O livro tem o prefácio do Cardeal Odilo Pedro Scherer, Arcebispo de São Paulo, e conta com comentários de nomes como o do Cardeal Orani João Tempesta, Arcebispo Metropolitano de São Sebastião do Rio de Janeiro (RJ), e de Dom Jaime Spengler, Arcebispo de Porto Alegre (RS) e Presidente da Conferência Nacional dos Bispos do Brasil (CNBB) e do Conselho Episcopal Latino-Americano e Caribenho (Celam).
Leia a seguir os principais trechos da entrevista.
Como surgiu a iniciativa de escrever essa obra?
Silvonei José Protz – Essa ideia nasceu há muito tempo, quando eu comecei a organizar textos para algumas transmissões sobre conteúdos de Bento XVI. Eu refletia como poderíamos colocar conceitos que ele nos trouxe e deixou, um legado, de uma maneira simples. Sua opera omnia [obras completas] é enorme. Então, pensamos sobre como colocar todas essas temáticas, não todas, mas a grande parcela daquilo que eu acho que possa ser interessante para as pessoas, de uma maneira simples.
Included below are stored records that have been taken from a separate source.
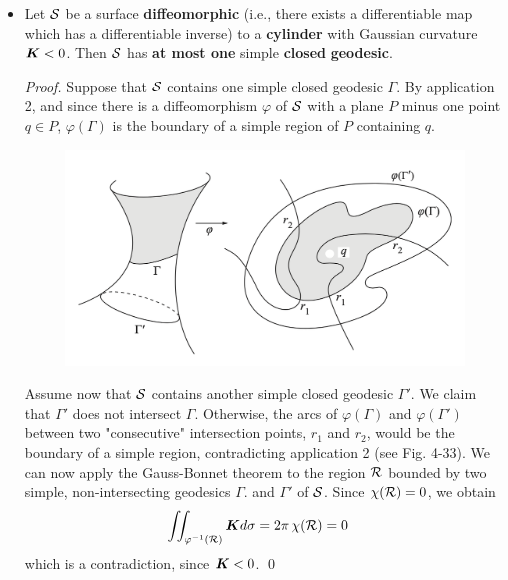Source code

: \documentclass[11pt]{article}
\begin{document}
\begin{itemize}
\item \begin{proposition}
Let ${\mathcal S}$ be a surface \textbf{diffeomorphic} (i.e., there exists a differentiable map which has a differentiable inverse) to a \textbf{cylinder} with Gaussian curvature $\boldsymbol{K} < 0$. Then ${\mathcal S}$ has \textbf{at most one} simple \textbf{closed} \textbf{geodesic}.
\end{proposition}
\begin{proof}
Suppose that ${\mathcal S}$ contains one simple closed geodesic $\Gamma$. By application 2, and since there is a diffeomorphism $\varphi$ of ${\mathcal S}$ with a plane $P$ minus one point $q \in P$, $\varphi(\Gamma)$ is the boundary of a simple region of $P$ containing $q$.

\begin{figure}[htb]
\centering
\begin{minipage}{1\linewidth}
 \centerline{\includegraphics[scale = 0.5]{gauss_bonnet_app_1.png}}
\end{minipage}
\caption{\scriptsize
\textbf{ \citep{do1976differential}}}
\label{fig: gauss_bonnet_app_1}
\end{figure}


Assume now that ${\mathcal S}$ contains another simple closed geodesic $\Gamma'$. We claim that $\Gamma'$ does not intersect $\Gamma$. Otherwise, the arcs of $\varphi(\Gamma)$ and $\varphi(\Gamma')$ between two "consecutive" intersection points, $r_1$ and $r_2$, would be the boundary of a simple region, contradicting application 2 (see Fig. 4-33). We can now apply the Gauss-Bonnet theorem to the region ${\mathcal R}$ bounded by two simple, non-intersecting geodesics $\Gamma$. and $\Gamma'$ of ${\mathcal S}$. Since $\chi({\mathcal R}) = 0$, we obtain
\begin{align*}
\iint_{\varphi^{-1}({\mathcal R})}\boldsymbol{K}d\sigma &= 2\pi\,\chi({\mathcal R}) = 0
\end{align*} which is a contradiction, since $\boldsymbol{K} < 0$. \qed
\end{proof}


\end{itemize}
\end{document}
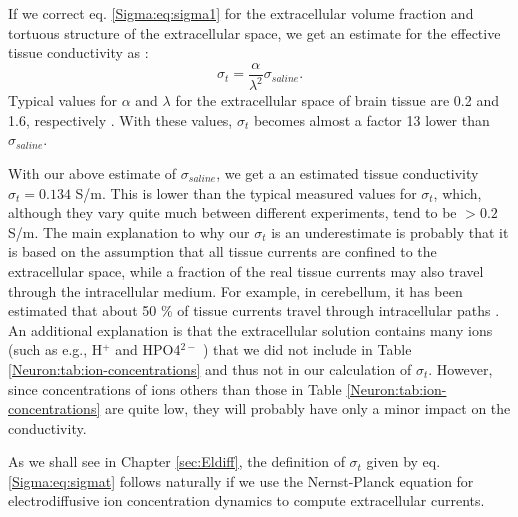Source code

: If we correct eq. \ref{Sigma:eq:sigma1} for the extracellular volume fraction and tortuous structure of the extracellular space, we get an estimate for the effective tissue conductivity as \citep{Okada1994}:
\begin{equation}
\sigma_{t} = \frac{\alpha}{\lambda^2} \sigma_{saline}.
\label{Sigma:eq:sigmat}
\end{equation}
Typical values for $\alpha$ and $\lambda$ for the extracellular space of brain tissue are 0.2 and 1.6, respectively \citep{Nicholson1981, Nicholson1998}. With these values, $\sigma_t$ becomes almost a factor 13 lower than $\sigma_{saline}$. 

With our above estimate of $\sigma_{saline}$, we get a an estimated tissue conductivity $\sigma_t = 0.134$ S/m. This is lower than the typical measured values for $\sigma_t$, which, although they vary quite much between different experiments, tend to be $> 0.2$ S/m. The main explanation to why our $\sigma_t$ is an underestimate is probably that it is based on the assumption that all tissue currents are confined to the extracellular space, while a fraction of the real tissue currents may also travel through the intracellular medium. For example, in cerebellum, it has been estimated that about 50 \% of tissue currents travel through intracellular paths \citep{Okada1994}. An additional explanation is that the extracellular solution contains many ions (such as e.g., H$^+$ and HPO4$^{2-}$ ) that we did not include in Table \ref{Neuron:tab:ion-concentrations} and thus not in our calculation of $\sigma_t$. However, since concentrations of ions others than those in Table \ref{Neuron:tab:ion-concentrations} are quite low, they will probably have only a minor impact on the conductivity. 

As we shall see in Chapter \ref{sec:Eldiff}, the definition of $\sigma_t$ given by eq. \ref{Sigma:eq:sigmat} follows naturally if we use the Nernst-Planck equation for electrodiffusive ion concentration dynamics to compute extracellular currents.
Daí, eu comecei a ler seus textos, mais de 400. O subtítulo, “simplesmente um peregrino”, nasce do discurso como pontífice [em 28 de fevereiro de 2013, antes de concluir o pontificado, em Castel Gandolfo], quando ele afirma: “Sou simplesmente um peregrino […] nesta terra. Mas quero ainda, com o meu coração, o meu amor, com a minha oração, a minha reflexão, com todas as minhas forças interiores, trabalhar para o bem comum, o bem da Igreja e da humanidade”. A ideia é que Bento XVI continua a caminhar conosco, por meio de seu enorme legado.
Este, portanto, é o primeiro de três volumes?
Sim, são três volumes que tratam sobre o Pai, o Filho e o Espírito Santo. Por exemplo, o primeiro texto que encontramos no livro fala justamente da primeira graça que recebemos: a fé. Bento XVI disse, em um Angelus na Praça São Pedro em 2 de janeiro de 2011:“Quando lemos ‘no princípio já existia o verbo e o verbo estava com Deus e o verbo era Deus’, o evangelista, tradicionalmente comparado com uma águia, eleva-se acima da história humana perscrutando a profundidade de Deus. Mas, muito cedo, seguindo o seu mestre, regressa à dimensão terrena dizendo: ‘E o verbo se fez homem. O verbo é uma realidade vivente, um Deus que se comunica tornando-se ele próprio homem, ele veio habitar no meio de nós e nós contemplamos a sua glória. Ele se abaixou para assumir a humildade da nossa condição, explica São Leão Magno, sem que fosse diminuída a Sua Majestade. Lemos, ainda, da sua plenitude é que todos nós recebemos graças sobre graça. Então, qual é a primeira graça que recebemos, questiona-se até mesmo Santo Agostinho e responde: é a fé. E a segunda graça, logo acrescenta, é a vida eterna”. Isso é para nos estimular a termos um gosto por uma leitura simples, naturalmente, e que possa deixar alguma coisa, aquelas sementinhas de que tanto precisamos nos dias de hoje. E junto com isso há uma variável importante: um QRCode dentro do livro que leva para uma plataforma na qual eu gravei todos esses textos. Neste primeiro volume são 74 textos.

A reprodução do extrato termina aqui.